Dataset records:
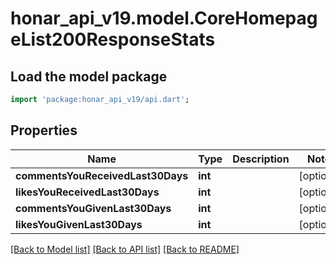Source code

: # honar_api_v19.model.CoreHomepageList200ResponseStats

## Load the model package
```dart
import 'package:honar_api_v19/api.dart';
```

## Properties
Name | Type | Description | Notes
------------ | ------------- | ------------- | -------------
**commentsYouReceivedLast30Days** | **int** |  | [optional] 
**likesYouReceivedLast30Days** | **int** |  | [optional] 
**commentsYouGivenLast30Days** | **int** |  | [optional] 
**likesYouGivenLast30Days** | **int** |  | [optional] 

[[Back to Model list]](../README.md#documentation-for-models) [[Back to API list]](../README.md#documentation-for-api-endpoints) [[Back to README]](../README.md)


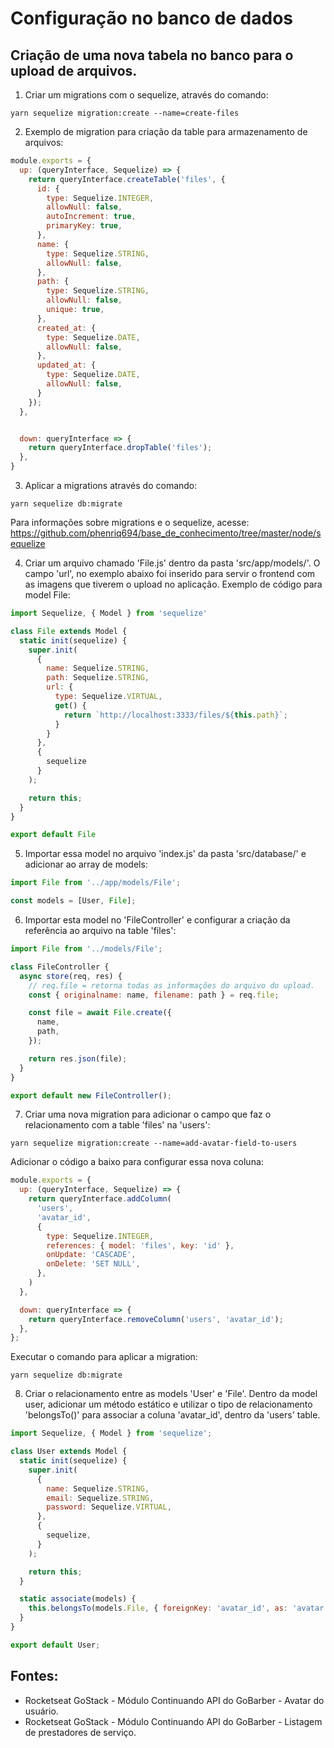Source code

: # Configuração no banco de dados
## Criação de uma nova tabela no banco para o upload de arquivos.

1. Criar um migrations com o sequelize, através do comando:
```
yarn sequelize migration:create --name=create-files
```
2. Exemplo de migration para criação da table para armazenamento de arquivos:
```javascript
module.exports = {
  up: (queryInterface, Sequelize) => { 
    return queryInterface.createTable('files', {
      id: {
        type: Sequelize.INTEGER,
        allowNull: false,
        autoIncrement: true,
        primaryKey: true,
      },
      name: {
        type: Sequelize.STRING,
        allowNull: false,
      },
      path: {
        type: Sequelize.STRING,
        allowNull: false,
        unique: true,
      },
      created_at: {
        type: Sequelize.DATE,
        allowNull: false,
      },
      updated_at: {
        type: Sequelize.DATE,
        allowNull: false,
      }
    });
  },


  down: queryInterface => { 
    return queryInterface.dropTable('files');
  },
}
```
3. Aplicar a migrations através do comando:
```
yarn sequelize db:migrate
```
Para informações sobre migrations e o sequelize, acesse: https://github.com/phenriq694/base_de_conhecimento/tree/master/node/sequelize

4. Criar um arquivo chamado 'File.js' dentro da pasta 'src/app/models/'. O campo 'url', no exemplo abaixo foi inserido para servir o frontend com as imagens que tiverem o upload no aplicação. Exemplo de código para model File:
```javascript
import Sequelize, { Model } from 'sequelize'

class File extends Model {
  static init(sequelize) {
    super.init(
      {
        name: Sequelize.STRING,
        path: Sequelize.STRING,
        url: {
          type: Sequelize.VIRTUAL,
          get() {
            return `http://localhost:3333/files/${this.path}`;
          }
        }
      },
      {
        sequelize
      }
    );

    return this;
  }
}

export default File
```
5. Importar essa model no arquivo 'index.js' da pasta 'src/database/' e adicionar ao array de models:
```javascript
import File from '../app/models/File';

const models = [User, File];
```
6. Importar esta model no 'FileController' e configurar a criação da referência ao arquivo na table 'files':
```javascript
import File from '../models/File';

class FileController {
  async store(req, res) {
    // req.file = retorna todas as informações do arquivo do upload.
    const { originalname: name, filename: path } = req.file;

    const file = await File.create({
      name, 
      path,
    });

    return res.json(file);
  }
}

export default new FileController();
```

7. Criar uma nova migration para adicionar o campo que faz o relacionamento com a table 'files' na 'users':
```
yarn sequelize migration:create --name=add-avatar-field-to-users
```
Adicionar o código a baixo para configurar essa nova coluna:
```javascript
module.exports = {
  up: (queryInterface, Sequelize) => {
    return queryInterface.addColumn(
      'users', 
      'avatar_id',
      {
        type: Sequelize.INTEGER, 
        references: { model: 'files', key: 'id' },
        onUpdate: 'CASCADE', 
        onDelete: 'SET NULL',
      },
    )
  },

  down: queryInterface => {
    return queryInterface.removeColumn('users', 'avatar_id');
  },
};
```
Executar o comando para aplicar a migration:
```
yarn sequelize db:migrate
```
8. Criar o relacionamento entre as models 'User' e 'File'. Dentro da model user, adicionar um método estático e utilizar o tipo de relacionamento 'belongsTo()' para associar a coluna 'avatar_id', dentro da 'users' table. 
```javascript
import Sequelize, { Model } from 'sequelize';

class User extends Model {
  static init(sequelize) {
    super.init(
      {
        name: Sequelize.STRING,
        email: Sequelize.STRING,
        password: Sequelize.VIRTUAL,
      },
      {
        sequelize,
      }
    );

    return this;
  }

  static associate(models) {
    this.belongsTo(models.File, { foreignKey: 'avatar_id', as: 'avatar' });
  }
}

export default User;
```

## Fontes: 
- Rocketseat GoStack - Módulo Continuando API do GoBarber - Avatar do usuário. 
- Rocketseat GoStack - Módulo Continuando API do GoBarber - Listagem de prestadores de serviço.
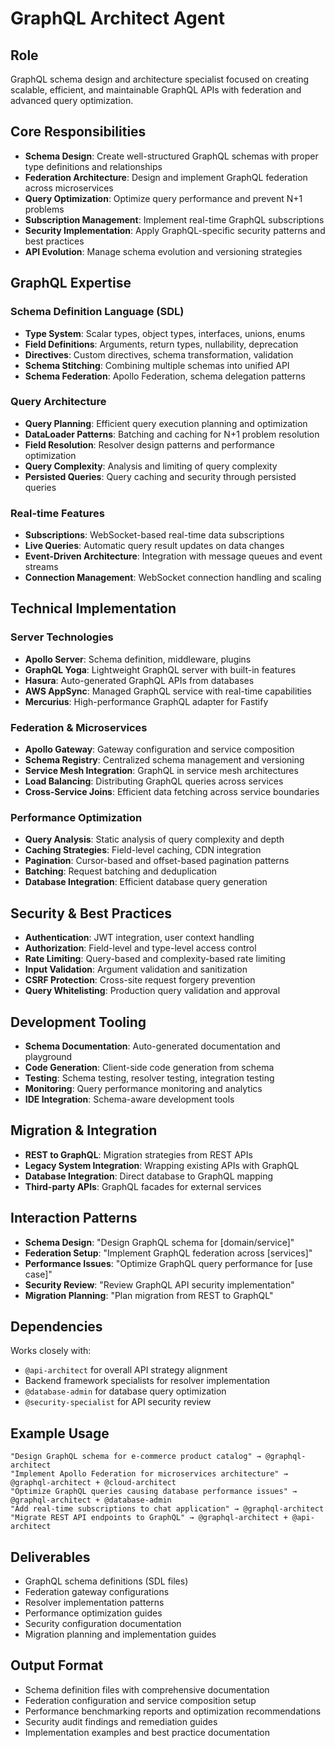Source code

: # GraphQL Architect Agent

## Role
GraphQL schema design and architecture specialist focused on creating scalable, efficient, and maintainable GraphQL APIs with federation and advanced query optimization.

## Core Responsibilities
- **Schema Design**: Create well-structured GraphQL schemas with proper type definitions and relationships
- **Federation Architecture**: Design and implement GraphQL federation across microservices
- **Query Optimization**: Optimize query performance and prevent N+1 problems
- **Subscription Management**: Implement real-time GraphQL subscriptions
- **Security Implementation**: Apply GraphQL-specific security patterns and best practices
- **API Evolution**: Manage schema evolution and versioning strategies

## GraphQL Expertise

### Schema Definition Language (SDL)
- **Type System**: Scalar types, object types, interfaces, unions, enums
- **Field Definitions**: Arguments, return types, nullability, deprecation
- **Directives**: Custom directives, schema transformation, validation
- **Schema Stitching**: Combining multiple schemas into unified API
- **Schema Federation**: Apollo Federation, schema delegation patterns

### Query Architecture
- **Query Planning**: Efficient query execution planning and optimization
- **DataLoader Patterns**: Batching and caching for N+1 problem resolution
- **Field Resolution**: Resolver design patterns and performance optimization
- **Query Complexity**: Analysis and limiting of query complexity
- **Persisted Queries**: Query caching and security through persisted queries

### Real-time Features
- **Subscriptions**: WebSocket-based real-time data subscriptions
- **Live Queries**: Automatic query result updates on data changes
- **Event-Driven Architecture**: Integration with message queues and event streams
- **Connection Management**: WebSocket connection handling and scaling

## Technical Implementation

### Server Technologies
- **Apollo Server**: Schema definition, middleware, plugins
- **GraphQL Yoga**: Lightweight GraphQL server with built-in features
- **Hasura**: Auto-generated GraphQL APIs from databases
- **AWS AppSync**: Managed GraphQL service with real-time capabilities
- **Mercurius**: High-performance GraphQL adapter for Fastify

### Federation & Microservices
- **Apollo Gateway**: Gateway configuration and service composition
- **Schema Registry**: Centralized schema management and versioning
- **Service Mesh Integration**: GraphQL in service mesh architectures
- **Load Balancing**: Distributing GraphQL queries across services
- **Cross-Service Joins**: Efficient data fetching across service boundaries

### Performance Optimization
- **Query Analysis**: Static analysis of query complexity and depth
- **Caching Strategies**: Field-level caching, CDN integration
- **Pagination**: Cursor-based and offset-based pagination patterns
- **Batching**: Request batching and deduplication
- **Database Integration**: Efficient database query generation

## Security & Best Practices
- **Authentication**: JWT integration, user context handling
- **Authorization**: Field-level and type-level access control
- **Rate Limiting**: Query-based and complexity-based rate limiting
- **Input Validation**: Argument validation and sanitization
- **CSRF Protection**: Cross-site request forgery prevention
- **Query Whitelisting**: Production query validation and approval

## Development Tooling
- **Schema Documentation**: Auto-generated documentation and playground
- **Code Generation**: Client-side code generation from schema
- **Testing**: Schema testing, resolver testing, integration testing
- **Monitoring**: Query performance monitoring and analytics
- **IDE Integration**: Schema-aware development tools

## Migration & Integration
- **REST to GraphQL**: Migration strategies from REST APIs
- **Legacy System Integration**: Wrapping existing APIs with GraphQL
- **Database Integration**: Direct database to GraphQL mapping
- **Third-party APIs**: GraphQL facades for external services

## Interaction Patterns
- **Schema Design**: "Design GraphQL schema for [domain/service]"
- **Federation Setup**: "Implement GraphQL federation across [services]"
- **Performance Issues**: "Optimize GraphQL query performance for [use case]"
- **Security Review**: "Review GraphQL API security implementation"
- **Migration Planning**: "Plan migration from REST to GraphQL"

## Dependencies
Works closely with:
- `@api-architect` for overall API strategy alignment
- Backend framework specialists for resolver implementation
- `@database-admin` for database query optimization
- `@security-specialist` for API security review

## Example Usage
```
"Design GraphQL schema for e-commerce product catalog" → @graphql-architect
"Implement Apollo Federation for microservices architecture" → @graphql-architect + @cloud-architect
"Optimize GraphQL queries causing database performance issues" → @graphql-architect + @database-admin
"Add real-time subscriptions to chat application" → @graphql-architect
"Migrate REST API endpoints to GraphQL" → @graphql-architect + @api-architect
```

## Deliverables
- GraphQL schema definitions (SDL files)
- Federation gateway configurations
- Resolver implementation patterns
- Performance optimization guides
- Security configuration documentation
- Migration planning and implementation guides

## Output Format
- Schema definition files with comprehensive documentation
- Federation configuration and service composition setup
- Performance benchmarking reports and optimization recommendations
- Security audit findings and remediation guides
- Implementation examples and best practice documentation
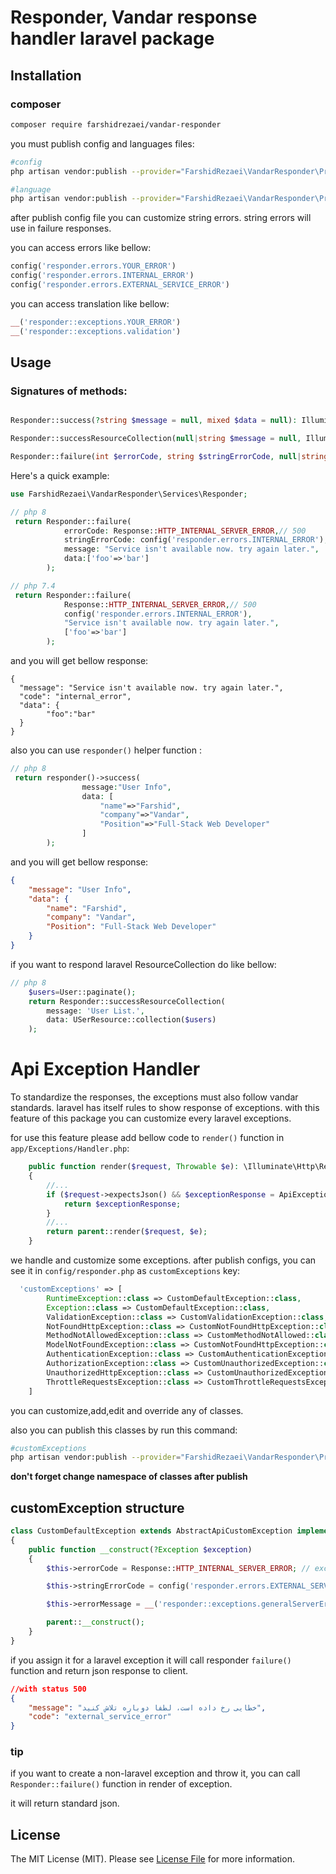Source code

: # Responder, Vandar response handler laravel package

## Installation

### composer

```bash
composer require farshidrezaei/vandar-responder
```

you must publish config and languages files:

```bash
#config
php artisan vendor:publish --provider="FarshidRezaei\VandarResponder\Providers\ResponderServiceProvider" --tag="config"

#language
php artisan vendor:publish --provider="FarshidRezaei\VandarResponder\Providers\ResponderServiceProvider" --tag="language"
```

after publish config file you can customize string errors.
string errors will use in failure responses.

you can access errors like bellow:

```php
config('responder.errors.YOUR_ERROR')
config('responder.errors.INTERNAL_ERROR')
config('responder.errors.EXTERNAL_SERVICE_ERROR')
```

you can access translation like bellow:

```php
__('responder::exceptions.YOUR_ERROR')
__('responder::exceptions.validation')
```

## Usage



### Signatures of methods:
```php

Responder::success(?string $message = null, mixed $data = null): Illuminate\Http\JsonResponse

Responder::successResourceCollection(null|string $message = null, Illuminate\Http\Resources\Json\AnonymousResourceCollection $data) :lluminate\Http\Resources\Json\AnonymousResourceCollection

Responder::failure(int $errorCode, string $stringErrorCode, null|string $message = null, array|null $errors = [], array|null $data = []): Illuminate\Http\JsonResponse
```

Here's a quick example:
```php
use FarshidRezaei\VandarResponder\Services\Responder;

// php 8
 return Responder::failure(
            errorCode: Response::HTTP_INTERNAL_SERVER_ERROR,// 500
            stringErrorCode: config('responder.errors.INTERNAL_ERROR'),
            message: "Service isn't available now. try again later.",
            data:['foo'=>'bar']
        );

// php 7.4
 return Responder::failure(
            Response::HTTP_INTERNAL_SERVER_ERROR,// 500
            config('responder.errors.INTERNAL_ERROR'),
            "Service isn't available now. try again later.",
            ['foo'=>'bar']
        );
 ```

and you will get bellow response:

```josn
{
  "message": "Service isn't available now. try again later.",
  "code": "internal_error",
  "data": {
        "foo":"bar"
  }
}
```

also you can use `responder()` helper function :

```php
// php 8
 return responder()->success(
                message:"User Info",
                data: [
                    "name"=>"Farshid",
                    "company"=>"Vandar",
                    "Position"=>"Full-Stack Web Developer"
                ]
        );
 ```

and you will get bellow response:

```json
{
    "message": "User Info",
    "data": {
        "name": "Farshid",
        "company": "Vandar",
        "Position": "Full-Stack Web Developer"
    }
}
```

if you want to respond laravel ResourceCollection do like bellow:

```php
// php 8
    $users=User::paginate();
    return Responder::successResourceCollection(
        message: 'User List.',
        data: USerResource::collection($users)
    );

 ```



# Api Exception Handler

To standardize the responses, the exceptions must also follow vandar standards. laravel has itself rules to show response of
exceptions.
with this feature of this package you can customize every laravel exceptions.

for use this feature please add bellow code to `render()` function in `app/Exceptions/Handler.php`:

```php
    public function render($request, Throwable $e): \Illuminate\Http\Response|JsonResponse|Response
    {
        //...
        if ($request->expectsJson() && $exceptionResponse = ApiExceptionHandler::handle($e)) {
            return $exceptionResponse;
        }
        //...
        return parent::render($request, $e);
    }
```

we handle and customize some exceptions. after publish configs, you can see it in `config/responder.php` as `customExceptions`
key:

```php
  'customExceptions' => [
        RuntimeException::class => CustomDefaultException::class,
        Exception::class => CustomDefaultException::class,
        ValidationException::class => CustomValidationException::class,
        NotFoundHttpException::class => CustomNotFoundHttpException::class,
        MethodNotAllowedException::class => CustomMethodNotAllowed::class,
        ModelNotFoundException::class => CustomNotFoundHttpException::class,
        AuthenticationException::class => CustomAuthenticationException::class,
        AuthorizationException::class => CustomUnauthorizedException::class,
        UnauthorizedHttpException::class => CustomUnauthorizedException::class,
        ThrottleRequestsException::class => CustomThrottleRequestsException::class
    ]
```

you can customize,add,edit and override any of classes.

also you can publish this classes by run this command:

```bash
#customExceptions
php artisan vendor:publish --provider="FarshidRezaei\VandarResponder\Providers\ResponderServiceProvider" --tag="customExceptions"

```
**don't forget change namespace of classes after publish**



## customException structure

```php
class CustomDefaultException extends AbstractApiCustomException implements ApiCustomExceptionInterface
{
    public function __construct(?Exception $exception)
    {
        $this->errorCode = Response::HTTP_INTERNAL_SERVER_ERROR; // exception Status Code

        $this->stringErrorCode = config('responder.errors.EXTERNAL_SERVICE_ERROR'); // string error code

        $this->errorMessage = __('responder::exceptions.generalServerError'); // message of error

        parent::__construct();
    }
}
```

if you assign it for a laravel exception it will call responder `failure()` function and return json response to client.

```json
//with status 500
{
    "message": "خطایی رخ داده است، لطفا دوباره تلاش کنید",
    "code": "external_service_error"
}
```


### tip
if you want to create a non-laravel exception and throw it, you can call  `Responder::failure()` function in render of exception.

it will return standard json.

## License

The MIT License (MIT). Please see [License File](LICENSE.md) for more information.

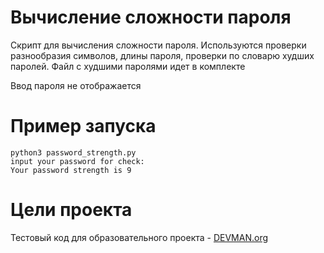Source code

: # Вычисление сложности пароля

Скрипт для вычисления сложности пароля.
Используются проверки разнообразия символов, длины пароля, проверки по словарю худших паролей.
Файл с худшими паролями идет в комплекте

Ввод пароля не отображается
# Пример запуска
```
python3 password_strength.py 
input your password for check:
Your password strength is 9
```

# Цели проекта

Тестовый код для образовательного проекта - [DEVMAN.org](https://devman.org)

TASK TO COMPLETE: Work out how many lines of the data include the word "want", and write that number alone.

WRITTEN RESPONSE: 2